I had all kinds of problems trying to install XP to dual boot with Vista on my HP Pavillion dv6500t. I thought I would post my solutions in case anyone else is running into the same problems.

 

I successfully partitioned my drive:
C: Vista
D: HP Recovery
F: XP

 

Then I tried to install XP, which returned an error message saying hard drive not found. After wandering through various forums, I found out that XP doesn’t come with drivers for S-ATA drives. So I went to the manufacturer’s website (Intel) and downloaded the drivers. The easy option would have been to install them from a floppy drive. But since this is a laptop, that really wasn’t an option. The other option would be to disable S-ATA from the bios and install the drivers once XP is installed. However, HP locked down the BIOS and most of the features are unavailable.
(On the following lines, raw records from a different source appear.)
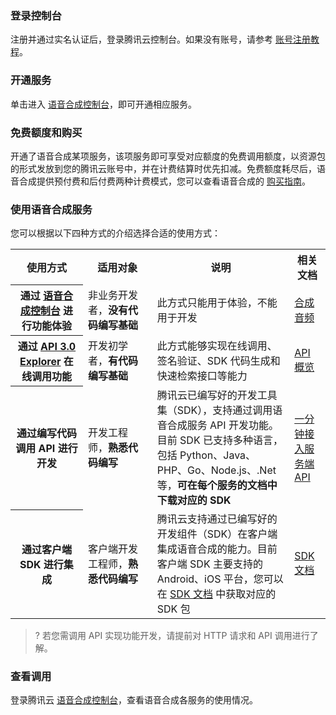 ### 登录控制台
注册并通过实名认证后，登录腾讯云控制台。如果没有账号，请参考 [账号注册教程](https://cloud.tencent.com/document/product/378/17985)。

### 开通服务
单击进入 [语音合成控制台](https://console.cloud.tencent.com/tts)，即可开通相应服务。    

### 免费额度和购买
开通了语音合成某项服务，该项服务即可享受对应额度的免费调用额度，以资源包的形式发放到您的腾讯云账号中，并在计费结算时优先扣减。免费额度耗尽后，语音合成提供预付费和后付费两种计费模式，您可以查看语音合成的 [购买指南](https://cloud.tencent.com/document/product/1073/34112)。

### 使用语音合成服务
您可以根据以下四种方式的介绍选择合适的使用方式：
<table>
<tr>
<th width="23%">使用方式</th>
<th width="22%">适用对象</th>
<th>说明</th>
<th>相关文档</th>
</tr>
<tr>
<th>通过 <a href="https://console.cloud.tencent.com/tts">语音合成控制台</a> 进行功能体验</th>
<td>非业务开发者，<b>没有代码编写基础</b></td>
<td>此方式只能用于体验，不能用于开发</td>
<td><a href="https://cloud.tencent.com/document/product/1073/56353">合成音频</a></td>
</tr>
<tr>
<th>通过 <a href="https://console.cloud.tencent.com/api/explorer?Product=tts&Version=2019-08-23&Action=TextToVoice&SignVersion=">API 3.0 Explorer</a> 在线调用功能</th>
<td>开发初学者，<b>有代码编写基础</b></td>
<td>此方式能够实现在线调用、签名验证、SDK 代码生成和快速检索接口等能力</td>
<td><a href="https://cloud.tencent.com/document/product/1073/37986">API 概览</a></td>
</tr>
<tr>
<th>通过编写代码调用 API 进行开发</th>
<td>开发工程师，<b>熟悉代码编写</b></td>
<td>腾讯云已编写好的开发工具集（SDK），支持通过调用语音合成服务 API 开发功能。目前 SDK 已支持多种语言，包括 Python、Java、PHP、Go、Node.js、.Net 等，<b>可在每个服务的文档中下载对应的 SDK</b></td>
<td><a href="https://cloud.tencent.com/document/product/1073/56640">一分钟接入服务端 API</a></td>
</tr>
<tr>
<th>通过客户端 SDK 进行集成</th>
<td>客户端开发工程师，<b>熟悉代码编写</b></td>
<td>腾讯云支持通过已编写好的开发组件（SDK）在客户端集成语音合成的能力。目前客户端 SDK 主要支持的 Android、iOS 平台，您可以在 <a href="https://cloud.tencent.com/document/product/1073/37928"> SDK 文档</a> 中获取对应的 SDK 包</td>
<td><a href="https://cloud.tencent.com/document/product/1073/37928">SDK 文档</a></td>
</td>
</tr>
</table>

>? 若您需调用 API 实现功能开发，请提前对 HTTP 请求和 API 调用进行了解。

### 查看调用
登录腾讯云 [语音合成控制台](https://console.cloud.tencent.com/tts)，查看语音合成各服务的使用情况。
My only other option was to slipstream the drivers into the XP setup.

To do this, I used Nlite. While I was at it, I also slipstreamed SP2 and the drivers for my network card. But I hit another problem. Nlite only reads inf driver files but the Intel drivers came as an exe file. I tried the easy suggestion of extracting the files with Winrar but that didn’t work. So I just installed the drivers on another computer (which was running XP, but I’m not sure that it matters). Then I searched for *.inf and found the Intel folder (C:\Program Files\Intel\…) where the setup dumped the drivers.

Once Nlite finished, I burned a bootable disc from the ISO with Alchohol 120%. Then I rebooted and installed XP.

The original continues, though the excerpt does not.